▶ Exercise details: Begin with the line containing "Decision Tree &" and copy every line after it to the end of the entries, exactly, leaving out the lines before it.

▶ Source records:

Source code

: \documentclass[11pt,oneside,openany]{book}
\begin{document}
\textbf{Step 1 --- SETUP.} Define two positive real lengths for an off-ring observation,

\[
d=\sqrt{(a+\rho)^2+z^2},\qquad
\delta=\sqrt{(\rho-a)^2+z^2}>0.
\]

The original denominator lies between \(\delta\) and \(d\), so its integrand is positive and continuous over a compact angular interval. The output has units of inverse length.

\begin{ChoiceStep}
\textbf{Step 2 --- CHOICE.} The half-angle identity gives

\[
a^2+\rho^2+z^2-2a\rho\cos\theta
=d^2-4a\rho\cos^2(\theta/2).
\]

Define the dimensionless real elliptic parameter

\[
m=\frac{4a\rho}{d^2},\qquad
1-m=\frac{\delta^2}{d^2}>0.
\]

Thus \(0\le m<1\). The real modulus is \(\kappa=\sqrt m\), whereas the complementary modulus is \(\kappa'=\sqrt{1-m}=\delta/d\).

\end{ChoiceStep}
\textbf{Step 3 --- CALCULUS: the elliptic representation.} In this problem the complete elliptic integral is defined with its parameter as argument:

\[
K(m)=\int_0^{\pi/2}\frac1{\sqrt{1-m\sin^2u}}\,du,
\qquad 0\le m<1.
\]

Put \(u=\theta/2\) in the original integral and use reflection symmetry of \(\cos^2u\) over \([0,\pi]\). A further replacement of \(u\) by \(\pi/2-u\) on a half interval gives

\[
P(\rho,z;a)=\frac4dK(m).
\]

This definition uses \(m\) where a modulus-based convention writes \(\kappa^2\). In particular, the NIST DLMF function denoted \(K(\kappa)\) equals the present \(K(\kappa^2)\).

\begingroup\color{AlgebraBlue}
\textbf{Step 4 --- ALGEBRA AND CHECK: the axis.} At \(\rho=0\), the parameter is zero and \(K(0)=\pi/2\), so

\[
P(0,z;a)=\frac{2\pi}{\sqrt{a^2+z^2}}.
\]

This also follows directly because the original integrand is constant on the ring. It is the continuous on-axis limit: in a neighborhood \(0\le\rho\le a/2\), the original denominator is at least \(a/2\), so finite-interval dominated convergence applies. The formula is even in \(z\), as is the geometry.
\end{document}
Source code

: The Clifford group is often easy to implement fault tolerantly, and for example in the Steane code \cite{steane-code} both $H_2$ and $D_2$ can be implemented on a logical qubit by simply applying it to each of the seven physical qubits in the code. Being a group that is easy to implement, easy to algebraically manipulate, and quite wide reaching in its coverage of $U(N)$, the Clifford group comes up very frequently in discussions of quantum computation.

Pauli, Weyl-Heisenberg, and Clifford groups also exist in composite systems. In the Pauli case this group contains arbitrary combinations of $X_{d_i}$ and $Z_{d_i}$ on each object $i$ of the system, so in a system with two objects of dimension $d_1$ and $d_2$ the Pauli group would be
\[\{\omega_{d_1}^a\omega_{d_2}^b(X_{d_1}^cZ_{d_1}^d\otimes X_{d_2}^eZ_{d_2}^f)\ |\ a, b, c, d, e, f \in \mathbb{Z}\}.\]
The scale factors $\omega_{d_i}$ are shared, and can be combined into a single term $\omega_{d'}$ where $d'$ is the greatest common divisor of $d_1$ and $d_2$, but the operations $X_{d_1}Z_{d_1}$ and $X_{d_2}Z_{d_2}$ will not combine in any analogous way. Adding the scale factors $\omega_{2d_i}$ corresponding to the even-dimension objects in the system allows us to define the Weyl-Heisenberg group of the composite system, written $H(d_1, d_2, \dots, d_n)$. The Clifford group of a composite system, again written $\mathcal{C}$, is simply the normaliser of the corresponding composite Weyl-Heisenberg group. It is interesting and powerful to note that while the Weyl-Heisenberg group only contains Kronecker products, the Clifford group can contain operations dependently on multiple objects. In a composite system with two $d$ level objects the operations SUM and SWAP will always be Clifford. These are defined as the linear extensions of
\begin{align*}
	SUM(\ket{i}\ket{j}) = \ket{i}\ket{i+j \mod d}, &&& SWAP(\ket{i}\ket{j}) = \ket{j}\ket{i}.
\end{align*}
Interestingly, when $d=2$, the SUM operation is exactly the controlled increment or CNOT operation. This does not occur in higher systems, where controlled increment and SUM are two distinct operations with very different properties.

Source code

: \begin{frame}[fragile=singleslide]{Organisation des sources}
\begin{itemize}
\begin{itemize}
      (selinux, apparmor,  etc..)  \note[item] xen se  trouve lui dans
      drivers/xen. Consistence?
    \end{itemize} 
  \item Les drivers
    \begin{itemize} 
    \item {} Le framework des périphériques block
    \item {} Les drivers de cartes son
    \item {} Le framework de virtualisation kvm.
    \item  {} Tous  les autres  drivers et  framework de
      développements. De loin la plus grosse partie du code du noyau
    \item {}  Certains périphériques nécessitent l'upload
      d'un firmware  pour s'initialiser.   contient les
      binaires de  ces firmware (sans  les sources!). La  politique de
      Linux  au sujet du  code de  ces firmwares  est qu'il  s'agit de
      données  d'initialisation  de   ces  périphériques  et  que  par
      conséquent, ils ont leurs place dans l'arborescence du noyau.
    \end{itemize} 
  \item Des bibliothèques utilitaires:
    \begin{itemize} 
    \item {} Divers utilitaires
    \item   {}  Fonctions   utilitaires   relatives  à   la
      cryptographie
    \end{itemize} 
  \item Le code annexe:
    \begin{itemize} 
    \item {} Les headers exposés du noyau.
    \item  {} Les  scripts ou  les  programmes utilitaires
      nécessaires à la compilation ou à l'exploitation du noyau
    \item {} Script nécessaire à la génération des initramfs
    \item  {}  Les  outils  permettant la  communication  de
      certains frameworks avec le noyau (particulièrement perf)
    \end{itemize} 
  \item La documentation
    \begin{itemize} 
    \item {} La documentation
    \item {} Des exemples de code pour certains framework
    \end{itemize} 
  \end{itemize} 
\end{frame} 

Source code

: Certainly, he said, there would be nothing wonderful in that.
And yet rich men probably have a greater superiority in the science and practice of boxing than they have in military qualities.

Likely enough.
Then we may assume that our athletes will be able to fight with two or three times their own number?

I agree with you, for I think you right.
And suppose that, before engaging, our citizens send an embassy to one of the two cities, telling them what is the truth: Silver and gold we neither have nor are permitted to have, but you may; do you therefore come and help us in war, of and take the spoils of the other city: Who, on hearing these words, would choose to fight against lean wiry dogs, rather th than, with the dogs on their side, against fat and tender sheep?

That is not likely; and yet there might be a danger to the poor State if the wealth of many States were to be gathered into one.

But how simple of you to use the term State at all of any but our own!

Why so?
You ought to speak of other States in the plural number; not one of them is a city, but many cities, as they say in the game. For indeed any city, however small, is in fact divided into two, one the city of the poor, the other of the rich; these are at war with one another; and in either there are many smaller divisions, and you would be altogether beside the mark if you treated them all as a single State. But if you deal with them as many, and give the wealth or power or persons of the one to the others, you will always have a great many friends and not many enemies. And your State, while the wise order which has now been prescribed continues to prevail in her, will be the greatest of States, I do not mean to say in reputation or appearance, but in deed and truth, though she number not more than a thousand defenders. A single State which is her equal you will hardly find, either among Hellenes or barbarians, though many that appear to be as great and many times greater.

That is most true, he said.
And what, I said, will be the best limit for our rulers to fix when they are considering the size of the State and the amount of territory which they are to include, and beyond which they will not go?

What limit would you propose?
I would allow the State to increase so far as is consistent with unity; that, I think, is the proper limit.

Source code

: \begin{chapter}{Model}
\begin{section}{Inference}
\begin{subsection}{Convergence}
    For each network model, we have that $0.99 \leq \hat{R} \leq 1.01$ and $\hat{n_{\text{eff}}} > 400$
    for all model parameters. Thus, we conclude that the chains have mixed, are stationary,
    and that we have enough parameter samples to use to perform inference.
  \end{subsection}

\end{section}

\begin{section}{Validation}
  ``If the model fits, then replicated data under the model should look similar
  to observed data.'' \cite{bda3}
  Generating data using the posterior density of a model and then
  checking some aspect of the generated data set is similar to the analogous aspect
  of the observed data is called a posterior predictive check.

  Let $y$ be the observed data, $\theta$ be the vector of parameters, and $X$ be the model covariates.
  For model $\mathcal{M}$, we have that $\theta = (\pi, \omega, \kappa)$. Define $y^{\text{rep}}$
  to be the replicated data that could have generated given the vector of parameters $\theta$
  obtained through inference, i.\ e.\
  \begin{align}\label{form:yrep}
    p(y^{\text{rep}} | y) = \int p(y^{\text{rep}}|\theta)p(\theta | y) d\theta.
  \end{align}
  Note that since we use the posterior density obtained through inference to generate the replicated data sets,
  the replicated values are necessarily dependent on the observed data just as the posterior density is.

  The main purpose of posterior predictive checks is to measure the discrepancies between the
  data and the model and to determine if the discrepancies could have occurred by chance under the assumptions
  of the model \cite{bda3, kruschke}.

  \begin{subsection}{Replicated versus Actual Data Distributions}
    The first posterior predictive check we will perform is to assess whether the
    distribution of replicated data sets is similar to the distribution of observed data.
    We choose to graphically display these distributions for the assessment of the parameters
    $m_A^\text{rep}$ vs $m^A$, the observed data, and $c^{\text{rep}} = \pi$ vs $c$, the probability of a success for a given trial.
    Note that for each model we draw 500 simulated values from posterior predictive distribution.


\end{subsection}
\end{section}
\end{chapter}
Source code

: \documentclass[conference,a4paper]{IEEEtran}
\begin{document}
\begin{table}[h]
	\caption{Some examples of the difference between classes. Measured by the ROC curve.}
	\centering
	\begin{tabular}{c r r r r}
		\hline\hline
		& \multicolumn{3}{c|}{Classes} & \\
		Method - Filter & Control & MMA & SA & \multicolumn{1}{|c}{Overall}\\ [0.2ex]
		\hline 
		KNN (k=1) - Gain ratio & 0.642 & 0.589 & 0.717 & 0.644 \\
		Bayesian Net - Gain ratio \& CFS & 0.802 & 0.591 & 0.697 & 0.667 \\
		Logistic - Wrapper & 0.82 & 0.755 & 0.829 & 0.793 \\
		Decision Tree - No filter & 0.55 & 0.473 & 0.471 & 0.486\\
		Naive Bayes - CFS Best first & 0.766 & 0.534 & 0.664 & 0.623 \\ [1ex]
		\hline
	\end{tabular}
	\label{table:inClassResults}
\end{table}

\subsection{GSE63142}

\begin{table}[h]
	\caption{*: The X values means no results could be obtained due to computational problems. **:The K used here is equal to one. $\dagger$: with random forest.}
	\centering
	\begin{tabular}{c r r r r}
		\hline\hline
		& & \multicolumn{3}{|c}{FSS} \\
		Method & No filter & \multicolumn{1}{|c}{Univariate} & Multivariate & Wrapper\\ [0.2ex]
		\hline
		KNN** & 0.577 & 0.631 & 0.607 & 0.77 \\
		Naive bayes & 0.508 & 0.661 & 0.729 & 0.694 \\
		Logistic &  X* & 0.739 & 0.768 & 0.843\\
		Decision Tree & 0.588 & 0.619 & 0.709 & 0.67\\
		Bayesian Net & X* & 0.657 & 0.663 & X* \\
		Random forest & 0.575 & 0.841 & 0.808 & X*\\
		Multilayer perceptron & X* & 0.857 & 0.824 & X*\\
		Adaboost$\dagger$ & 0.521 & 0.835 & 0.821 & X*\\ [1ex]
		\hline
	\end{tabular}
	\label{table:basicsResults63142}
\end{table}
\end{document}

▶ Solution to this task:
		Decision Tree & 0.588 & 0.619 & 0.709 & 0.67\\
		Bayesian Net & X* & 0.657 & 0.663 & X* \\
		Random forest & 0.575 & 0.841 & 0.808 & X*\\
		Multilayer perceptron & X* & 0.857 & 0.824 & X*\\
		Adaboost$\dagger$ & 0.521 & 0.835 & 0.821 & X*\\ [1ex]
		\hline
	\end{tabular}
	\label{table:basicsResults63142}
\end{table}
\end{document}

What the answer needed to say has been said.